In a worrying decision, the Court of Appeal, in the Housing Corporation v Bryant, find that, in order for a worker to argue that she or he has been victimised in a sex or race discrimination claim, they must show a 'causative link' in the originating application between the protected act and the subsequent detriment suffered.

This is an instance of the Court of Appeal taking an over-legalistic approach to Tribunal applications, which is inconsistent with, for example, recent decisions which suggest that a claim for race discrimination will automatically incorporate any claim for race discrimination, whether direct or indirect.

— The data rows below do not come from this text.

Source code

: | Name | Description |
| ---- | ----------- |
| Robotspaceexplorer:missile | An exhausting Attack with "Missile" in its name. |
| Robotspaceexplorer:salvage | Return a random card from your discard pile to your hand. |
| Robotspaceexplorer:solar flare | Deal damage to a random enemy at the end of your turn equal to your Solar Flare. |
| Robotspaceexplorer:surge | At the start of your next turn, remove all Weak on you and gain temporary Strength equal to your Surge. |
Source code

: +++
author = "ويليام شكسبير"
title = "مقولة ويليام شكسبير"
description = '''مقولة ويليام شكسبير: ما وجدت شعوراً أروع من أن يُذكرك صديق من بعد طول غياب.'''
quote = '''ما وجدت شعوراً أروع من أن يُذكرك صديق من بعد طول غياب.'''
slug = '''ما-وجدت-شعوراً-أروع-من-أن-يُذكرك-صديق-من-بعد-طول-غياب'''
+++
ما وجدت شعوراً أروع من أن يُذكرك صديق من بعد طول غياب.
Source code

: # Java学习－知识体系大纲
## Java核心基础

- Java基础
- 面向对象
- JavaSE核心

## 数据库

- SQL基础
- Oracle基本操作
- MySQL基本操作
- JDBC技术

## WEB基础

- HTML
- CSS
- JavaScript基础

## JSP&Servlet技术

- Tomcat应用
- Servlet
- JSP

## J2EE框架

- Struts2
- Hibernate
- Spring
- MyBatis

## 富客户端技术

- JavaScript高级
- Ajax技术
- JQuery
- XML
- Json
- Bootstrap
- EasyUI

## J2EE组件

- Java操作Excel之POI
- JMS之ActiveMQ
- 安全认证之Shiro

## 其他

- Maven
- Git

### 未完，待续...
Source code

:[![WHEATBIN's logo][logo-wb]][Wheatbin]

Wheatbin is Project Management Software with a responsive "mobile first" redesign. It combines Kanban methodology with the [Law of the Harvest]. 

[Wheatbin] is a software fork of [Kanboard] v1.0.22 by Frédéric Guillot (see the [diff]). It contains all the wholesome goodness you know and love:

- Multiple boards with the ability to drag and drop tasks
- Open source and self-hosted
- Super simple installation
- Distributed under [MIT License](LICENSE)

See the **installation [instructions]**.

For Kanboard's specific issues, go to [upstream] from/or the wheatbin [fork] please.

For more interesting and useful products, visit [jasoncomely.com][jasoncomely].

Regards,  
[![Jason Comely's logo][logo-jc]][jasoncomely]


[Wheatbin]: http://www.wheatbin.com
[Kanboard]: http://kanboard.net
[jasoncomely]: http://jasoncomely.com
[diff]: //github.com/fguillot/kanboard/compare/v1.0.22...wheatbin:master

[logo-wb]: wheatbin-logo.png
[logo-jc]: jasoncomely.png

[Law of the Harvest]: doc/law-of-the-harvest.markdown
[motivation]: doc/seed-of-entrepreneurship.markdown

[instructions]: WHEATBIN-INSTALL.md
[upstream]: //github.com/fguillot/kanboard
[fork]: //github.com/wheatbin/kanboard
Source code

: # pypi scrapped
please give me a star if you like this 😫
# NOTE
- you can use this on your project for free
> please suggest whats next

Ms Bryant complained to her employer that, during an interview, the employer's regional director had made offensive and inappropriate comments of a sexual nature to her. She was sent a letter which acknowledged that the comments had been contrary to the employer's equal opportunity policy. Two weeks later, Ms Bryant was informed that she was to be dismissed in three months' time.

Ms Bryant made complaints to the Employment Tribunal of unfair dismissal and sex discrimination. She set out in detail the events leading up to the termination of her employment, but she did not use the word 'victimisation', and she also did not expressly state that, in her contention, her dismissal was on account of her having carried out a "protected act", that is her making the complaint concerning inappropriate comments of a sexual nature.

When Ms Bryant attempted to amend her originating application to include a claim of victimisation, the Employment Tribunal refused her permission. The reason was that the originating application itself had not disclosed any grounds for a claim of victimisation and the application, essentially to add a fresh claim, was by then out of time. Although the Employment Appeal Tribunal overruled the Employment Tribunal's decision, the Court of Appeal reinstated it.

According to the Court of Appeal, unless the originating application demonstrated a 'causative link' between the making of the allegations of sex discrimination and the dismissal, then it did not encompass a claim of victimisation.

The decision has already been followed in Lewis v Blue Arrow Limited, where an Applicant was refused leave to add a claim of victimisation to a pre-existing claim of race discrimination on the ground that it was out of time and it would not be just and equitable to extend time.

Great care must be taken in drafting originating applications where there is a complaint of victimisation. It will be essential to cite victimisation in Box 1 in the IT1. It will be helpful to identify the 'protected act' and then allege specifically that the detriment suffered was on account of the performance of the protected act in the full details of complaint in Box 10.

In the absence of an express causative link, it is likely that a Tribunal will find that the claim is one only of direct discrimination and any subsequent attempt to amend to include a claim of victimisation may well be treated as out of time.